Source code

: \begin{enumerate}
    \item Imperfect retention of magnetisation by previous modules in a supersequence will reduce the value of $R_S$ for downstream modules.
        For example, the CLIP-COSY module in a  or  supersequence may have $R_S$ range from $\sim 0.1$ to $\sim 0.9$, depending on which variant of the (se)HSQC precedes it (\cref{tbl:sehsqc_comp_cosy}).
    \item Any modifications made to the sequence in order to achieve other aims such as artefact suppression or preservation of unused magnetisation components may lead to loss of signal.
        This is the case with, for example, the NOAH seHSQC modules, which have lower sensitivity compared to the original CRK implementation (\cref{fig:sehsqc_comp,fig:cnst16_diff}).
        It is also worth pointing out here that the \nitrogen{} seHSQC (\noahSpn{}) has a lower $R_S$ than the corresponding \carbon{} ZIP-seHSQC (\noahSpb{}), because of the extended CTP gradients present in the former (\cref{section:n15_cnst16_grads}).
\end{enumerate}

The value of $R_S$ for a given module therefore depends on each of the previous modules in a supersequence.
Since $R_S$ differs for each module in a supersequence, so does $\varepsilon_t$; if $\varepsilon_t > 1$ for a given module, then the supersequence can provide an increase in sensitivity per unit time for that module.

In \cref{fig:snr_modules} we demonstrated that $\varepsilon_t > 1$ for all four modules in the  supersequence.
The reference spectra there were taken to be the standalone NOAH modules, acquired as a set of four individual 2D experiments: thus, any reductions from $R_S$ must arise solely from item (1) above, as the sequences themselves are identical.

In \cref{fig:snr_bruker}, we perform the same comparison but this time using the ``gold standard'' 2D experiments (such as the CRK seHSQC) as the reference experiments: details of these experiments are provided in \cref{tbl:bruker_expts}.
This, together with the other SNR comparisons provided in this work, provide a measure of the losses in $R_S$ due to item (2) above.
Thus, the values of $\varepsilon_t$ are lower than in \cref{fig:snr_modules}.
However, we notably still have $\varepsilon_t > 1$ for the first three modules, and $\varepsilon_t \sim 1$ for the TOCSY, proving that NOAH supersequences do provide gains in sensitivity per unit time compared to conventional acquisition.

» **Task description**
From the records above, print only the lines between the one holding "for downstream modules." and the one holding "For example, the CLIP-COSY", inclusive, exactly as they stand.

» **Result below**
    \item Imperfect retention of magnetisation by previous modules in a supersequence will reduce the value of $R_S$ for downstream modules.
        For example, the CLIP-COSY module in a  or  supersequence may have $R_S$ range from $\sim 0.1$ to $\sim 0.9$, depending on which variant of the (se)HSQC precedes it (\cref{tbl:sehsqc_comp_cosy}).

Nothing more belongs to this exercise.